There’s no denying that there’s nothing like a nice, warm pumpkin dessert in the fall. However, people enrolled in culinary arts programs likely already have a go-to recipe for classics like pumpkin pie and pumpkin rolls. While they’re delicious and you should certainly have them in your dessert arsenal, these recipes are far from the only possibilities when it comes to baking with pumpkin. Here are a few ways to use that seasonal squash in ways that are anything but #basic:

Save your pumpkin seeds to make brittle.Save your pumpkin seeds to make brittle.

Ice cream pie
Think about it – you put whipped cream on top your your same old pumpkin pie each year. Why not mix it up by combining a summer and fall favorite into one delectable pie? However, we’re not judging if you decide to put whipped cream on this one too. With this pumpkin ice cream pie from Averie Cooks, everyone at Thanksgiving dinner will be excited about the new addition to the lineup. If you’re feeling ambitious, you can make your own graham cracker crust, but you can also use a store-bought one, especially if you’re on a time crunch and have a turkey to get into the oven too!

Pumpkin brittle
Rather than the rich, savory pumpkin flesh, this recipe for pumpkin brittle from Country Living uses the seeds, so make sure you don’t toss them when you carve your jack-o’-lanterns this Halloween! This simple recipe only uses four ingredients – the seeds, salt, cinnamon and sugar. Simply remove the seeds from their shells and set them aside. Boil the rest of the ingredients and stir in the seeds before pouring the mixture onto a cooking sheet lined with parchment paper.
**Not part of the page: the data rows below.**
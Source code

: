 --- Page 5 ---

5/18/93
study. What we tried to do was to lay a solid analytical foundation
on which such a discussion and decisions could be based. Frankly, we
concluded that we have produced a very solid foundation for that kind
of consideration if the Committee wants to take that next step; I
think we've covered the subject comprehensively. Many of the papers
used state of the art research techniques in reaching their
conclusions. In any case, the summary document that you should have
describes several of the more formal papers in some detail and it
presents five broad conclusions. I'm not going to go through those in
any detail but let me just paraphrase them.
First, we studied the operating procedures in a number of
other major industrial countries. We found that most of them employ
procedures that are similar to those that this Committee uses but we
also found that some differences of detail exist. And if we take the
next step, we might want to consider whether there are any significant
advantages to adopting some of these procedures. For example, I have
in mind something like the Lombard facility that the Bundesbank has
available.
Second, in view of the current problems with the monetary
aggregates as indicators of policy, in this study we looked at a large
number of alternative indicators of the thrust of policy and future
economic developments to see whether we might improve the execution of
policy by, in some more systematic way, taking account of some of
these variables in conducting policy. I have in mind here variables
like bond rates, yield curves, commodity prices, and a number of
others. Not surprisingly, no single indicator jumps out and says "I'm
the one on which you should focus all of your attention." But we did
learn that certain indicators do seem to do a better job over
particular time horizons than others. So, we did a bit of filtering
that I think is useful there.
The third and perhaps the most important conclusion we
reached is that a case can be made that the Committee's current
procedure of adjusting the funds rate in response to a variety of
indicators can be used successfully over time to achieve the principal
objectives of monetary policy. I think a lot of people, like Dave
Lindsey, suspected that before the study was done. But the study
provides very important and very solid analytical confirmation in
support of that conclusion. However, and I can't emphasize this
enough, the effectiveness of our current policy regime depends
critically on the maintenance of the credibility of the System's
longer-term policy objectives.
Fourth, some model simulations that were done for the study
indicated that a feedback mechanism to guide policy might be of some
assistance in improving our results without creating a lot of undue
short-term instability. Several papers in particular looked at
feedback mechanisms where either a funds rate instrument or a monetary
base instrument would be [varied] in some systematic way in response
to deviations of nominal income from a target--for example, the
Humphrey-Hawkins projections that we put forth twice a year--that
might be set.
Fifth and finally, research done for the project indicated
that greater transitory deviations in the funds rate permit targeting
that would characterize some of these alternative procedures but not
After a couple of hours, break it apart and enjoy the candied goodness.

Pumpkin crunch
If you can’t fathom choosing between pumpkin and pecan pies, put them together in this pumpkin crunch recipe from the Food Network. Made with pecans, bourbon and all of the autumnal spices, like nutmeg, cinnamon and ginger, it’ll be the perfect dessert to pair with a warm cup of coffee on a cold October evening. If pecans aren’t your thing, consider using walnuts or hazelnuts instead, or even mixing multiple types of nuts together for the topping.